Autoantibodies are raised by the body when the immune system attacks the body's own proteins in what is termed an autoimmune disease. Although many autoimmune diseases such as lupus or rheumatoid arthritis have been known for many years, more recently there has been a focus on autoantibodies in diseases traditionally thought of as not being due to an autoimmune response.

For example, Robertson et al have measured autoantibodies to the protein panel MUC1, p53, c-myc and c-erbB2 in serum by ELISA and were able to show a leadtime for cancer detection ranging from 6 to 36 months over current techniques. Wang et al have shown similar results with autoantibodies to peptides in prostate cancer.

The following series of illustrations give a high-level overview of how the immune system raises autoantibodies and how the in-build amplification process enables them to be detected much more easily than traditional biomarkers based on protein expression levels.

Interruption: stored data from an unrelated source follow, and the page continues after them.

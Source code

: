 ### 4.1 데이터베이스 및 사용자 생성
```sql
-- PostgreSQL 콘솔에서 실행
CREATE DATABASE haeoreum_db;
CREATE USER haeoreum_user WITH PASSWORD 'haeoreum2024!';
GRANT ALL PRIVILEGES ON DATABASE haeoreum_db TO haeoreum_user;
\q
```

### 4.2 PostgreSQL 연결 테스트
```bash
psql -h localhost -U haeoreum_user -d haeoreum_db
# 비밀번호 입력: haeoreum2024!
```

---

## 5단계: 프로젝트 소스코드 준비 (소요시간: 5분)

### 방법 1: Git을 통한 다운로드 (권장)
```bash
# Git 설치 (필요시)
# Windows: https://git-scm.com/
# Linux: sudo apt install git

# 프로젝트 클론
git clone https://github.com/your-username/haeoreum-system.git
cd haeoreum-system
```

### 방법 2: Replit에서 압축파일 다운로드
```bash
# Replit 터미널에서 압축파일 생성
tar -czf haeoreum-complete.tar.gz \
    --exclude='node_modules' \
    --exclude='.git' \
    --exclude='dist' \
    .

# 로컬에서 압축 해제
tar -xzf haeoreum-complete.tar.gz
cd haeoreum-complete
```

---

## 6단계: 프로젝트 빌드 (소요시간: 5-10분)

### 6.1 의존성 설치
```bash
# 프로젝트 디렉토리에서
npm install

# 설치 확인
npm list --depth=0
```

	Normal tissue contains many proteins both within cells, on the cell surface, and within the extra-cellular matrix.
	Most cancers start from an errror occuring in a single cell.
	This can cause induce abberant proteins through, for example, an increase in protein expression level, a change in protein sequence, or a change in post-translational modifications.
	The body's immune system responds to these abberant proteins by raising antibodies.
	These antibodies are then amplified and circulate within the serum.
	From there they are detectable on Sense Proteomic's functional protein arrays directly from the blood without the need for a tissue biopsy.